## HOW TO COMPLETE THIS TASK
Scan the entries below for the word "example", then copy each line that holds it.

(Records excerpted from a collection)

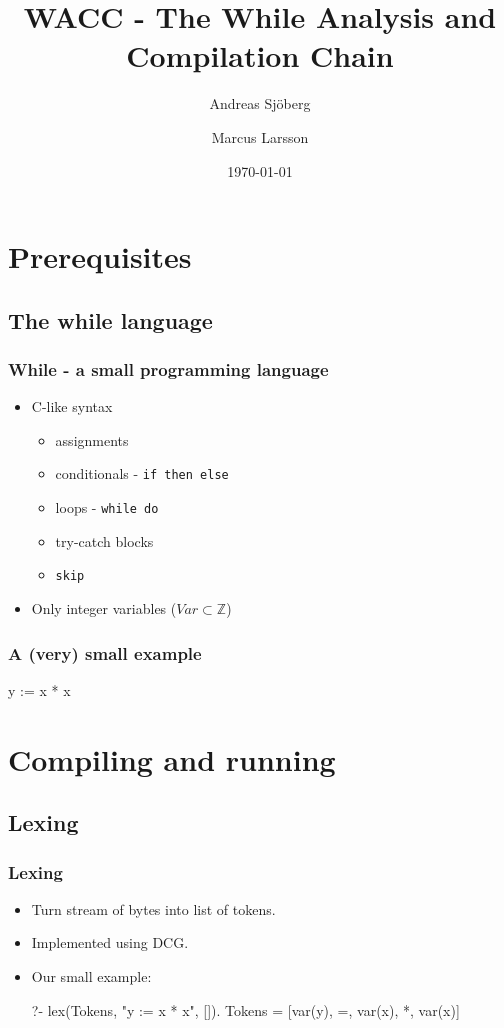 \documentclass[]{beamer}
\title{WACC - The While Analysis and Compilation Chain}
\author{Andreas Sjöberg \and Marcus Larsson}
\institute{KTH}
\date{\today}
\begin{document}
\begin{frame}
  \titlepage
\end{frame}

\section[Outline]{}

\begin{frame}
  \tableofcontents
\end{frame}

\section{Prerequisites}

\subsection{The while language}
\begin{frame}[fragile]
	\frametitle{While - a small programming language}
	\begin{itemize}
		\item C-like syntax
			\begin{itemize} 
				\item assignments
				\item conditionals -  \verb|if then else |
				\item loops - \verb|while do|
				\item try-catch blocks
				\item \verb!skip!
			\end{itemize}
		\item Only integer variables ($Var \subset \mathbb{Z} $)
	\end{itemize}
\end{frame}

\begin{frame}[fragile]
	\frametitle{A (very) small example}
\begin{boxedverbatim}
y := x * x
\end{boxedverbatim}
\end{frame}

\section{Compiling and running}

\subsection{Lexing}
\begin{frame}[fragile]
\frametitle{Lexing}
\begin{itemize}
	\item Turn stream of bytes into list of tokens.
	\item Implemented using DCG.
	\item Our small example:
\begin{boxedverbatim}
?- lex(Tokens, "y := x * x", []).
Tokens = [var(y), =, var(x), *, var(x)]
\end{boxedverbatim}
\end{itemize}
\end{frame}
\end{document}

## ANSWER TO THIS EXERCISE
	\frametitle{A (very) small example}
	\item Our small example:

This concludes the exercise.